- **Your task**:
Each entry that follows is to be duplicated exactly, without its images.

══════

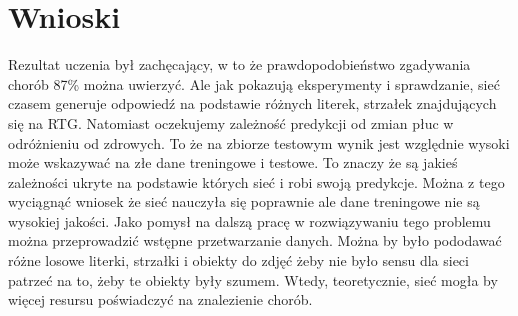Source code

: \documentclass{article}
\begin{document}
\section{Wnioski}
Rezultat uczenia był zachęcający, w to że prawdopodobieństwo zgadywania chorób 87\% można uwierzyć. Ale jak pokazują eksperymenty i sprawdzanie, sieć czasem generuje odpowiedź na podstawie różnych literek, strzałek znajdujących się na RTG. Natomiast oczekujemy zależność predykcji od zmian płuc w odróżnieniu od zdrowych. To że na zbiorze testowym wynik jest względnie wysoki może wskazywać na złe dane treningowe i testowe. To znaczy że są jakieś zależności ukryte na podstawie których sieć i robi swoją predykcje. Można z tego wyciągnąć wniosek że sieć nauczyła się poprawnie ale dane treningowe nie są wysokiej jakości. Jako pomysł na dalszą pracę w rozwiązywaniu tego problemu można przeprowadzić wstępne przetwarzanie danych. Można by było pododawać różne losowe literki, strzałki i obiekty do zdjęć żeby nie było sensu dla sieci patrzeć na to, żeby te obiekty były szumem. Wtedy, teoretycznie, sieć mogła by więcej resursu poświadczyć na znalezienie chorób.


	
\end{document}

══════

- **Task result**:
Source code

: \documentclass{article}
\begin{document}
\section{Wnioski}
Rezultat uczenia był zachęcający, w to że prawdopodobieństwo zgadywania chorób 87\% można uwierzyć. Ale jak pokazują eksperymenty i sprawdzanie, sieć czasem generuje odpowiedź na podstawie różnych literek, strzałek znajdujących się na RTG. Natomiast oczekujemy zależność predykcji od zmian płuc w odróżnieniu od zdrowych. To że na zbiorze testowym wynik jest względnie wysoki może wskazywać na złe dane treningowe i testowe. To znaczy że są jakieś zależności ukryte na podstawie których sieć i robi swoją predykcje. Można z tego wyciągnąć wniosek że sieć nauczyła się poprawnie ale dane treningowe nie są wysokiej jakości. Jako pomysł na dalszą pracę w rozwiązywaniu tego problemu można przeprowadzić wstępne przetwarzanie danych. Można by było pododawać różne losowe literki, strzałki i obiekty do zdjęć żeby nie było sensu dla sieci patrzeć na to, żeby te obiekty były szumem. Wtedy, teoretycznie, sieć mogła by więcej resursu poświadczyć na znalezienie chorób.


	
\end{document}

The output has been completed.